> 
> On Mon, Nov 27, 2006 at 10:59:13PM +0100, Richard Levitte - VMS
Whacker
> wrote:
> > And yet, we're still speaking about systems where the only
difference
> > is a character or two.  On a record oriented filesystem, you MUST
> > convert text files to actual separate records (lines), or anything
> > that deals with text (such as more or less all editors, all
compilers,
> > all diffing tools, all...  the list goes on) is basically rendered
> > worthless.
> >
> > I guess that monotone will stay on Unix/Windows/MacOS only.
> 
> Is this a serious issue in practice?  It seems like you could probably
> get things to pretty much work well enough with some heuristics, and
> the knowledge that you have to make some sacrifice to achieve
> interoperability with the fundamentally different (and more prevalent)

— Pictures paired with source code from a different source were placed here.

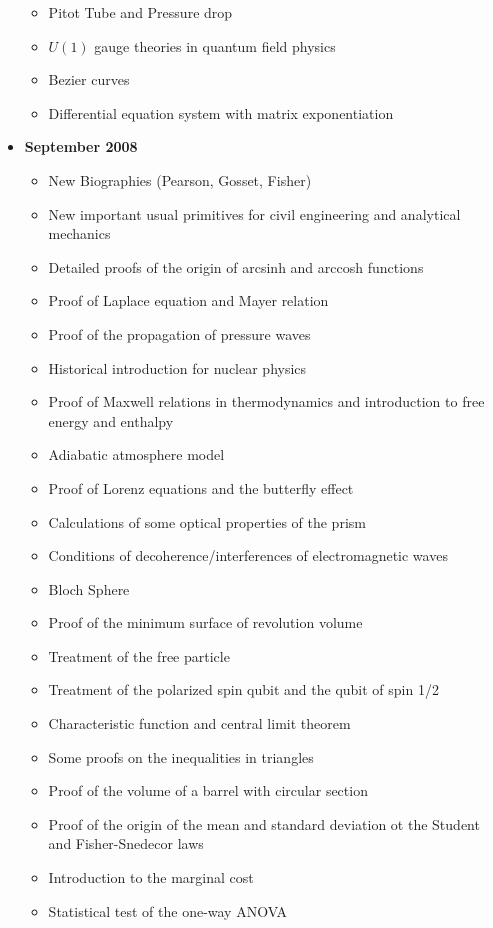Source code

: \documentclass[12pt,a4paper,twoside,openright]{report}
\theoremstyle{definition}
\theoremstyle{itexmp}
\numberwithin{equation}{section}
\begin{document}
\begin{itemize}
\begin{itemize}[noitemsep]
				\item Pitot Tube and Pressure drop
				\item $U(1)$ gauge theories in quantum field physics
				\item Bezier curves
				\item Differential equation system with matrix exponentiation
			\end{itemize}
		\item \textbf{September 2008}
			\begin{itemize}[noitemsep]
				\item New Biographies (Pearson, Gosset, Fisher)
				\item New important usual primitives for civil engineering and analytical mechanics
				\item Detailed proofs of the origin of arcsinh and arccosh functions
				\item Proof of Laplace equation and Mayer relation
				\item Proof of the propagation of pressure waves
				\item Historical introduction for nuclear physics
				\item Proof of Maxwell relations in thermodynamics and introduction to free energy and enthalpy
				\item Adiabatic atmosphere model
				\item Proof of Lorenz equations and the butterfly effect
				\item Calculations of some optical properties of the prism
				\item Conditions of decoherence/interferences of electromagnetic waves
				\item Bloch Sphere
				\item Proof of the minimum surface of revolution volume
				\item Treatment of the free particle
				\item Treatment of the polarized spin qubit and the qubit of spin 1/2
				\item Characteristic function and central limit theorem
				\item Some proofs on the inequalities in triangles
				\item Proof of the volume of a barrel with circular section 
				\item Proof of the origin of the mean and standard deviation ot the Student and Fisher-Snedecor laws
				\item Introduction to the marginal cost
				\item Statistical test of the one-way ANOVA

\end{itemize}
\end{itemize}
\end{document}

> stream-of-bytes style...
> 
> I mean, what do, say, web browsers and sftp clients and stuff do?
> 
> -- Nathaniel

Richard, we have a version of cvs that runs on VMS.  It's been 10 years
since I worked with RMS, but IIRC a C program could open a file in text
mode, printf a string like ""Hello World.\n" and "the right thing" would
happen.  Is that correct?

That would mean that the proposed file attribute would have to control
how mtn opened the file, but that seems "reasonable".